Это был день не только его личного, но и национального триумфа. Через каких-нибудь три часа Польше предстояло поквитаться с Россией за все свои былые поражения и унижения. Символично, что реванш должен был состояться в Катыни, где в 1940 году погибли тысячи пленных офицеров Войска польского. Долгое время Кремль пытался переложить ответственность за массовые расстрелы на гитлеровцев, но Евросоюз наконец надавил как следует, и пару дней назад российский премьер-министр, спасая проект газопровода «Северный поток», был вынужден признать виновными в катынской трагедии НКВД, Берию, а также лично товарища Сталина.

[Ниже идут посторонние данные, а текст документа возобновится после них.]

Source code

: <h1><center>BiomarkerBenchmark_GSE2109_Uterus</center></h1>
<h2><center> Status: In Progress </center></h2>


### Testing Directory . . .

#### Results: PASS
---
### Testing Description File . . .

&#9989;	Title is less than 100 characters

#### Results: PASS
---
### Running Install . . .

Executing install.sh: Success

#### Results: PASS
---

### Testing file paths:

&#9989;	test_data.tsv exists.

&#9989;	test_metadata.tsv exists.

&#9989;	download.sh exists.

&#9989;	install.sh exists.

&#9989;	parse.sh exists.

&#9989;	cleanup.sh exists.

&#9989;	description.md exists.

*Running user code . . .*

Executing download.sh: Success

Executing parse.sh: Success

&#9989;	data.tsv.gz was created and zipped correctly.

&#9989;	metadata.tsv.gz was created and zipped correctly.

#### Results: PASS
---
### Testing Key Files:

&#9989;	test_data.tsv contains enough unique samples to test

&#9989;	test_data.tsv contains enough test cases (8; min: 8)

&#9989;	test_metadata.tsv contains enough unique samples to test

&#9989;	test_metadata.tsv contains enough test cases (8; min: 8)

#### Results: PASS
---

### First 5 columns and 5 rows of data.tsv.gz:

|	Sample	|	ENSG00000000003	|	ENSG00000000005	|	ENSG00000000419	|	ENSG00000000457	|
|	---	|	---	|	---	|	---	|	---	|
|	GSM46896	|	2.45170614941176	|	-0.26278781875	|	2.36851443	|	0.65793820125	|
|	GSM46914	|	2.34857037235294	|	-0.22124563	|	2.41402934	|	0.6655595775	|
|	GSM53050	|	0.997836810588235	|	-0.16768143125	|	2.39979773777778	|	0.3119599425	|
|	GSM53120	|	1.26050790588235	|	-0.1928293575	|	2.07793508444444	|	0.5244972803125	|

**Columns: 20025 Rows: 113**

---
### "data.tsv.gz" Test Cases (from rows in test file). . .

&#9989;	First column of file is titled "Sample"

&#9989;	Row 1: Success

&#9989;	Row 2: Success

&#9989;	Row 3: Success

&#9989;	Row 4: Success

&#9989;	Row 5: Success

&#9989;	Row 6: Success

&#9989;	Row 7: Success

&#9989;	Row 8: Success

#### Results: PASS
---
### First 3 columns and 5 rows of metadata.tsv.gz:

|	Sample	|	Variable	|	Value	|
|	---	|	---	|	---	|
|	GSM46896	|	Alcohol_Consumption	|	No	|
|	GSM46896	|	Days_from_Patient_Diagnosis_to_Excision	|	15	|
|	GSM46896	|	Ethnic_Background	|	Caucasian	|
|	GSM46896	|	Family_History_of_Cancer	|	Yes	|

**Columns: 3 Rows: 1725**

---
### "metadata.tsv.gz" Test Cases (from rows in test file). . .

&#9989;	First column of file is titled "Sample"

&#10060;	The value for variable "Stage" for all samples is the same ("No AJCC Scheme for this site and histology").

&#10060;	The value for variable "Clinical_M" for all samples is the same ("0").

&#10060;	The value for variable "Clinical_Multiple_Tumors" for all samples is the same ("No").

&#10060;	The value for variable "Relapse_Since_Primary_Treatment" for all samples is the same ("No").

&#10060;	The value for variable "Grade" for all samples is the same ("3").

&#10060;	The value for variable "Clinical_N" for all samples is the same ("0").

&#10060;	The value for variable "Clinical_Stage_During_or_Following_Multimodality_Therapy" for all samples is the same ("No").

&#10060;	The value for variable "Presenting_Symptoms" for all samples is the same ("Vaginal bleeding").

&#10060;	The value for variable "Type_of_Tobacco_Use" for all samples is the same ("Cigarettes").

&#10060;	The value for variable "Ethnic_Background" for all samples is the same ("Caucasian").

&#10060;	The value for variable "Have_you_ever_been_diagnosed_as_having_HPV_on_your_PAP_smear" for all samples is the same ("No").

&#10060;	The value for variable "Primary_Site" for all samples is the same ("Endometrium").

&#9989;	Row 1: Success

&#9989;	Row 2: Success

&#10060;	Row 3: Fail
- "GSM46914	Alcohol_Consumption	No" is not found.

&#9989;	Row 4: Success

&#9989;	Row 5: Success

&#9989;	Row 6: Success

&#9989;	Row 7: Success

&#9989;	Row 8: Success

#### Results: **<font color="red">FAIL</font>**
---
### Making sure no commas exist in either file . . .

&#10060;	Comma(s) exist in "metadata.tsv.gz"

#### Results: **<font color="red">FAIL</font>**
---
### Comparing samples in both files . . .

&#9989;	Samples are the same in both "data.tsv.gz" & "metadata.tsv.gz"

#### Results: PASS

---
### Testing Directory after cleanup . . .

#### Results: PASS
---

Правда, хитрый Силин и здесь не обошелся без оговорок. Помянул тридцать две тысячи красноармейцев, погибших в тридцатые годы в польском плену, намекнул, что расстрел в Катыни мог быть кровавой местью Сталина. А потом и вовсе сменил тон, заявив:

— Может быть, это что-то может объяснить, мы не знаем. В документах этого нет. И вообще большой вопрос: почему часть людей сослали в Сибирь, а часть взяли и расстреляли? — Выразительно подняв брови, Силин покачал головой: — Нет этому рационального объяснения, и в документах этого нет.

Братьев Корчиньских словно холодным душем окатили, когда они услышали силинскую тираду, и тогда один пообещал другому:

— Вот увидишь, Мирек, я ему это припомню!

Миреком был Мирослав Корчиньский, бывший премьер Польши, отодвинутый на задний план вечным оппонентом Дональдом Тусеком. Что касается брата-близнеца Мирослава, Стаса, то он свое президентское кресло не собирался уступать никому и ни при каких обстоятельствах. Правда, в последнее время кресло опасно пошатнулось, однако Стас Корчиньский намеревался не только усидеть на нем, но и упрочить свое положение. Произойти это должно было в ходе мероприятий в память о жертвах катынского расстрела, приуроченных к семидесятилетию этого ужасающего злодеяния. Вот почему в Россию Корчиньский летел не в скорбном, а в приподнятом настроении. Там, под Смоленском, возле траурного мемориала, в присутствии множества соотечественников и зарубежных журналистов президент Польши собирался произнести самую значительную речь в своей жизни. Она готовилась лучшими спичрайтерами, тогда как каждый шаг Стаса Корчиньского, каждый его жест, тон и мимика репетировались под руководством команды опытнейших имиджмейкеров. И теперь, вступая на борт авиалайнера, он ощущал себя актером, появившимся на сцене в лучах прожекторов.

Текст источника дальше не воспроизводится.